これまで見てきたように、IoTは生活・産業・社会に様々な形で入り込み、そしてその多くには攻撃者に優位となるような脆弱性が存在していたり、セキュリティ自体が考えられていない機器が存在してしまっています。文字通り、攻撃者としてはIoTを狙わない理由は無い状態です。
米国マイクロソフト社によると、2020年にはサイバー攻撃の4件に1件が、IoTシステムを狙ったものになると予想されています。

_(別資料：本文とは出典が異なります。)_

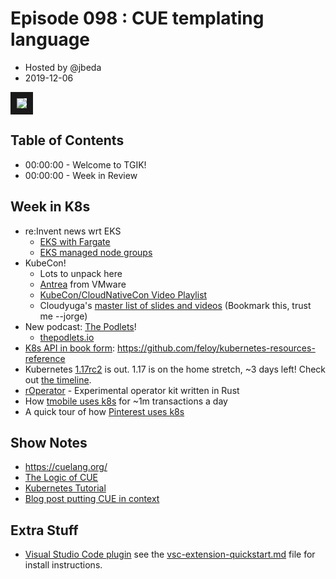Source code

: # Episode 098 : CUE templating language

- Hosted by @jbeda
- 2019-12-06

<a href="https://www.youtube.com/watch?v=pyfU_ne-kOc" target="_blank"><img src="https://i.ytimg.com/vi/pyfU_ne-kOc/maxresdefault.jpg" border="10" /></a>

## Table of Contents

- 00:00:00 - Welcome to TGIK!
- 00:00:00 - Week in Review

## Week in K8s

* re:Invent news wrt EKS
    * [EKS with Fargate](https://aws.amazon.com/blogs/aws/amazon-eks-on-aws-fargate-now-generally-available/)
    * [EKS managed node groups](https://aws.amazon.com/blogs/containers/eks-managed-node-groups/)
* KubeCon!
    * Lots to unpack here
    * [Antrea](https://blogs.vmware.com/opensource/2019/11/18/announcing-project-antrea/) from VMware
    * [KubeCon/CloudNativeCon Video Playlist](https://www.youtube.com/watch?v=WS0OcCUt4io&list=PLj6h78yzYM2NDs-iu8WU5fMxINxHXlien)
    * Cloudyuga's [master list of slides and videos](https://github.com/cloudyuga/kubecon19-NA) (Bookmark this, trust me --jorge)
* New podcast: [The Podlets](https://blogs.vmware.com/cloudnative/2019/11/20/introducing-podlets-podcast-audio-guide-to-cloud-native-concepts/)!
    * [thepodlets.io](https://thepodlets.io/)
* [K8s API in book form](https://twitter.com/jbeda/status/1201968527810236416): https://github.com/feloy/kubernetes-resources-reference 
* Kubernetes [1.17rc2](https://github.com/kubernetes/kubernetes/blob/master/CHANGELOG-1.17.md/#v1170-rc2) is out. 1.17 is on the home stretch, ~3 days left! Check out [the timeline](https://github.com/kubernetes/sig-release/tree/master/releases/release-1.17#timeline).
* [rOperator](https://github.com/psFried/roperator) - Experimental operator kit written in Rust
* How [tmobile uses k8s](https://www.altoros.com/blog/t-mobile-handles-1m-transactions-per-day-on-kubernetes/) for ~1m transactions a day
* A quick tour of how [Pinterest uses k8s](https://stackshare.io/pinterest/building-a-kubernetes-platform-at-pinterest)



## Show Notes
* https://cuelang.org/
* [The Logic of CUE](https://cuelang.org/docs/concepts/logic/)
* [Kubernetes Tutorial](https://github.com/cuelang/cue/blob/master/doc/tutorial/kubernetes/README.md)
* [Blog post putting CUE in context](https://blog.cedriccharly.com/post/20191109-the-configuration-complexity-curse/)

## Extra Stuff
* [Visual Studio Code plugin](https://github.com/betawaffle/vscode-cue) see the [vsc-extension-quickstart.md](https://github.com/betawaffle/vscode-cue/blob/master/vsc-extension-quickstart.md) file for install instructions.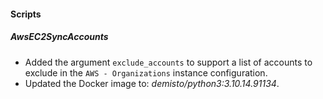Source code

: 
#### Scripts

##### AwsEC2SyncAccounts

- Added the argument `exclude_accounts` to support a list of accounts to exclude in the `AWS - Organizations` instance configuration.
- Updated the Docker image to: *demisto/python3:3.10.14.91134*.
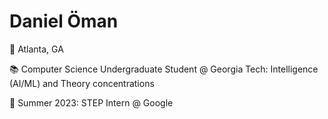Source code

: # Daniel Öman

:round_pushpin:	Atlanta, GA

📚 Computer Science Undergraduate Student @ Georgia Tech: Intelligence (AI/ML) and Theory concentrations

:briefcase:	Summer 2023: STEP Intern @ Google
<!-- https://github.com/ikatyang/emoji-cheat-sheet/blob/master/README.md -->
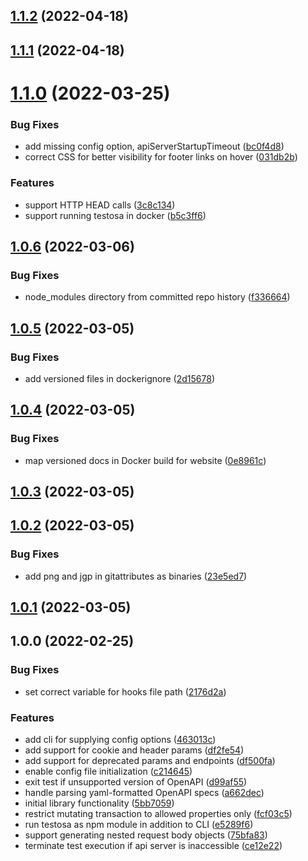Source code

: ## [1.1.2](https://github.com/testosa-com/testosa/compare/v1.1.1...v1.1.2) (2022-04-18)

## [1.1.1](https://github.com/testosa-com/testosa/compare/v1.1.0...v1.1.1) (2022-04-18)

# [1.1.0](https://github.com/testosa-com/testosa/compare/v1.0.6...v1.1.0) (2022-03-25)


### Bug Fixes

* add missing config option, apiServerStartupTimeout ([bc0f4d8](https://github.com/testosa-com/testosa/commit/bc0f4d856e75cfeb37c0a6e469f2499978cda370))
* correct CSS for better visibility for footer links on hover ([031db2b](https://github.com/testosa-com/testosa/commit/031db2baa64e9ed6667f780544a2a1fb391e9fbf))


### Features

* support HTTP HEAD calls ([3c8c134](https://github.com/testosa-com/testosa/commit/3c8c1341775836a04c1c10e9ac5e48e2fbfb6c69))
* support running testosa in docker ([b5c3ff6](https://github.com/testosa-com/testosa/commit/b5c3ff6812e0cc1b5146f4c7538e2bf4e814cf2b))

## [1.0.6](https://github.com/testosa-com/testosa/compare/v1.0.5...v1.0.6) (2022-03-06)


### Bug Fixes

* node_modules directory from committed repo history ([f336664](https://github.com/testosa-com/testosa/commit/f3366649b7351f1e0a49a992b2500410fee3bb6e))

## [1.0.5](https://github.com/testosa-com/testosa/compare/v1.0.4...v1.0.5) (2022-03-05)


### Bug Fixes

* add versioned files in dockerignore ([2d15678](https://github.com/testosa-com/testosa/commit/2d1567895df878cc6e46fa88f616a257d7cdeb8e))

## [1.0.4](https://github.com/testosa-com/testosa/compare/v1.0.3...v1.0.4) (2022-03-05)


### Bug Fixes

* map versioned docs in Docker build for website ([0e8961c](https://github.com/testosa-com/testosa/commit/0e8961c3cebcb155a116fe205256dbdd625c2e19))

## [1.0.3](https://github.com/testosa-com/testosa/compare/v1.0.2...v1.0.3) (2022-03-05)

## [1.0.2](https://github.com/testosa-com/testosa/compare/v1.0.1...v1.0.2) (2022-03-05)


### Bug Fixes

* add png and jgp in gitattributes as binaries ([23e5ed7](https://github.com/testosa-com/testosa/commit/23e5ed7a182848727f6794de09f6a840b096869f))

## [1.0.1](https://github.com/testosa-com/testosa/compare/v1.0.0...v1.0.1) (2022-03-05)

## 1.0.0 (2022-02-25)


### Bug Fixes

* set correct variable for hooks file path ([2176d2a](https://github.com/testosa-com/testosa/commit/2176d2ad3e58fda7c3f0f20211133536a4e70a31))


### Features

* add cli for supplying config options ([463013c](https://github.com/testosa-com/testosa/commit/463013c18e6622f95d1af98cadbb8a0aee144c39))
* add support for cookie and header params ([df2fe54](https://github.com/testosa-com/testosa/commit/df2fe542720952c7b3fce2f80674e47a6b095db2))
* add support for deprecated params and endpoints ([df500fa](https://github.com/testosa-com/testosa/commit/df500faf65ca5870222973286d4ad79923c5afce))
* enable config file initialization ([c214645](https://github.com/testosa-com/testosa/commit/c21464570461e823b5edfc22ae1ae94284359f16))
* exit test if unsupported version of OpenAPI ([d99af55](https://github.com/testosa-com/testosa/commit/d99af551b4f02dec643ab2286da6221867d00ad3))
* handle parsing yaml-formatted OpenAPI specs ([a662dec](https://github.com/testosa-com/testosa/commit/a662decdfdcf7958a2220debe0256a8185be95e7))
* initial library functionality ([5bb7059](https://github.com/testosa-com/testosa/commit/5bb7059bbf79e6136f89547a1c3bc39936cf9a9e))
* restrict mutating transaction to allowed properties only ([fcf03c5](https://github.com/testosa-com/testosa/commit/fcf03c5b0a8e0c165664d8829a355bb45223d4a0))
* run testosa as npm module in addition to CLI ([e5289f6](https://github.com/testosa-com/testosa/commit/e5289f6c2a2c7f4abe984bc1a0f32ce623f19b91))
* support generating nested request body objects ([75bfa83](https://github.com/testosa-com/testosa/commit/75bfa832ede120adebfb4ed8ebfa00c62e2b0ec8))
* terminate test execution if api server is inaccessible ([ce12e22](https://github.com/testosa-com/testosa/commit/ce12e2263481989983b53525431ea5a624f0d10a))
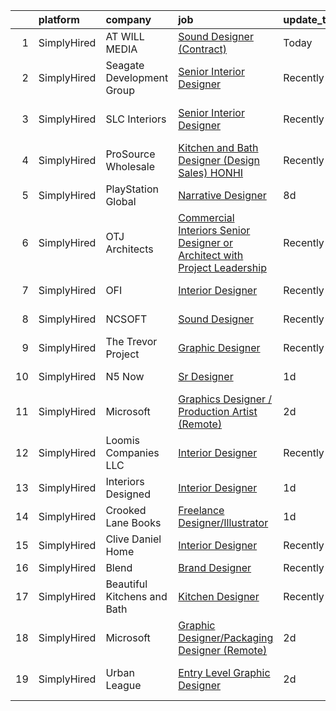 

|    | platform    | company                     | job                                                                                                                                                                                     | update_time   | location                  |
|---:|:------------|:----------------------------|:----------------------------------------------------------------------------------------------------------------------------------------------------------------------------------------|:--------------|:--------------------------|
|  1 | SimplyHired | AT WILL MEDIA               | [Sound Designer (Contract)](https://www.simplyhired.com/job/A8J3OHbNiyMLbVFnIUfy0ozJJiTZfcE14SmK3bIR7bWPApEHFt1A1g?q=creative+designer)                                                 | Today         | Remote                    |
|  2 | SimplyHired | Seagate Development Group   | [Senior Interior Designer](https://www.simplyhired.com/job/y4NGEO71zfGoQcnDI_hOa7hUz-vfSYUQbPiOWaGP_MzVmZ4dqEfIeA?q=creative+designer)                                                  | Recently      | Estero, FL                |
|  3 | SimplyHired | SLC Interiors               | [Senior Interior Designer](https://www.simplyhired.com/job/-CaayB-o3NUlEe7Zg9SPTzTt_eJkex7aWhFg8FLaqHZfastLdHx90g?q=creative+designer)                                                  | Recently      | South Hamilton, MA        |
|  4 | SimplyHired | ProSource Wholesale         | [Kitchen and Bath Designer (Design Sales) HONHI](https://www.simplyhired.com/job/nJP3sghSo-DmxJwQwYJDFND_HslSm-CQcEE3BovtB05dcv3IdcvzkQ?q=creative+designer)                            | Recently      | Honolulu, HI              |
|  5 | SimplyHired | PlayStation Global          | [Narrative Designer](https://www.simplyhired.com/job/nk5HLXTULmA18g3HpO654by6P9Hiapcqnt1763yBKfm3iQJyxAmnMw?q=creative+designer)                                                        | 8d            | San Diego, CA             |
|  6 | SimplyHired | OTJ Architects              | [Commercial Interiors Senior Designer or Architect with Project Leadership](https://www.simplyhired.com/job/IOVEBlzA_VScl4pJuzwn_hAyo5z4E6C2gm54oYFZfxGN7q4Sy3kw7Q?q=creative+designer) | Recently      | Washington, DC            |
|  7 | SimplyHired | OFI                         | [Interior Designer](https://www.simplyhired.com/job/kmOpjwriD52IZVmkRCI2TMogwTzDwacqIXSih9gfWpLJRF7qnkMv2w?q=creative+designer)                                                         | Recently      | Newington, CT             |
|  8 | SimplyHired | NCSOFT                      | [Sound Designer](https://www.simplyhired.com/job/8gOhgL9xmTsycUwhWW3xiOI_irQyeWtd1QCiEmQt4XrR1wyGUEIg_w?q=creative+designer)                                                            | Recently      | Bellevue, WA              |
|  9 | SimplyHired | The Trevor Project          | [Graphic Designer](https://www.simplyhired.com/job/tjrBtD4PzDL4mp3c9dNFO-7eBUYEV-Bb7xcxXZXeqx57IQRsJW7umA?q=creative+designer)                                                          | Recently      | United States             |
| 10 | SimplyHired | N5 Now                      | [Sr Designer](https://www.simplyhired.com/job/i0rKFmHavWjaM3hxmmBz2tf-1KO0yYJor5jWyqwGrfAl4sC30EIO4g?q=creative+designer)                                                               | 1d            | Remote +1 location        |
| 11 | SimplyHired | Microsoft                   | [Graphics Designer / Production Artist (Remote)](https://www.simplyhired.com/job/d_pmPajN7ZFWftVsQQmg-5C7JKyKZHE9dSZc-eXYl3iBJzydVVuBcw?q=creative+designer)                            | 2d            | Kalispell, MT +1 location |
| 12 | SimplyHired | Loomis Companies LLC        | [Interior Designer](https://www.simplyhired.com/job/fa3wssVJpJI3yozEfVDxFqHoOS-r2Sk5_8kEciQMbmWroaWn2OI9Lg?q=creative+designer)                                                         | Recently      | Cleveland, OH             |
| 13 | SimplyHired | Interiors Designed          | [Interior Designer](https://www.simplyhired.com/job/xp_Wz3_BXWTbVs3W00uzMwW5ShSTW2YViX6mPeddrN3WbKwUrwqkXA?q=creative+designer)                                                         | 1d            | Remote                    |
| 14 | SimplyHired | Crooked Lane Books          | [Freelance Designer/Illustrator](https://www.simplyhired.com/job/7-oep-i_7yGCdk0DJ_OH2vzdbNj70sC1mFujxIhSI1Owd9RNnsIQkw?q=creative+designer)                                            | 1d            | Remote                    |
| 15 | SimplyHired | Clive Daniel Home           | [Interior Designer](https://www.simplyhired.com/job/asDTINSm9sgeerl9NXUL2lsZczvYcfcsJzbQBAaUQAfzsZbY4X1kXQ?q=creative+designer)                                                         | Recently      | Naples, FL                |
| 16 | SimplyHired | Blend                       | [Brand Designer](https://www.simplyhired.com/job/5v1om2P1Z_G_0eqJkpQiZdHHlHrDNmf3wkO6LIeYCJXdKEttW2KgSQ?q=creative+designer)                                                            | Recently      | Remote                    |
| 17 | SimplyHired | Beautiful Kitchens and Bath | [Kitchen Designer](https://www.simplyhired.com/job/n-nD73vL77cZ2GdJrCTG-SaLmjHu7B6-ui6qfh5xEExkCJ7nBooweg?q=creative+designer)                                                          | Recently      | Owings, MD                |
| 18 | SimplyHired | Microsoft                   | [Graphic Designer/Packaging Designer (Remote)](https://www.simplyhired.com/job/Z09Gfr3hxSYDwBafVm0LV46Dl3TfBVE_Q-n7S1EdNCKC7mVwAhUH2Q?q=creative+designer)                              | 2d            | Elko, NV                  |
| 19 | SimplyHired | Urban League                | [Entry Level Graphic Designer](https://www.simplyhired.com/job/2oyp4d4ASeWZLOER-tp8P5V7A9MnjJo-YCoeFnHBOwOvsh-tNEESbw?q=creative+designer)                                              | 2d            | Durham, NC +1 location    |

制御系システムの80%はWindowsベースで構築されていると言われていますが、そのシステムはWindowsが持つメリットを享受できるとともに、Windowsが固有に持っている脆弱性もそのシステムに引き継ぐことになります。合わせて、IoT固有の脆弱性などもあるため、従来型のセキュリティ製品だけでは守っていくことが非常に難しい状況です。
IoT機器と、それを用いたシステムのそれぞれにおいて、現時点で優先されるべきセキュリティ対策のポイントについて見ていきましょう。
まず、IoT機器については、セキュリティ上の脆弱性が発見された場合に、ファームウェアなどの更新ができなくてはなりません。
非常に単純なことではありますが、ファームウェアなどの更新ができなかったりパスワードや設定の変更ができない機器は多く存在します。
ファームウェアなどの更新ができない機器の場合、追加のハードウェア購入や買い替えなどが必要となり、IoTに対する追加の投資や対応するまでに要する時間がファームウェアなどの更新だけで対応できる場合と比べてより多く必要となります。
また、IoTシステムのセキュリティについて考える場合に重要なポイントは、一つの権限が盗まれたことで、何でもできるような状態にはしておいてはいけないということです。
サイバー攻撃を行う者は、敢えて侵入の難しい場所から侵入を試みるようなことはしません。
米国の通信会社Verizonの調査によると、侵入されたサーバのうち97%は「侵入が難しくなかったから」という理由があげられています。侵入が難しくない場所から侵入された際に、そこから先はシステムのどこにでも出入りできてしまうようになっていると、他の箇所のセキュリティ対策を高めたところで意味が無くなってしまいます。
現状の多くのIoTシステムでは、どこか1箇所からでも侵入されてしまうと、そこからシステムのどこにでも侵入できてしまう状態になっていることが多く見られます。
システムを構成する機器やサーバなどは、相互にそれ以上の侵害を防ぐ隔壁となるよう構築されていることが理想的です。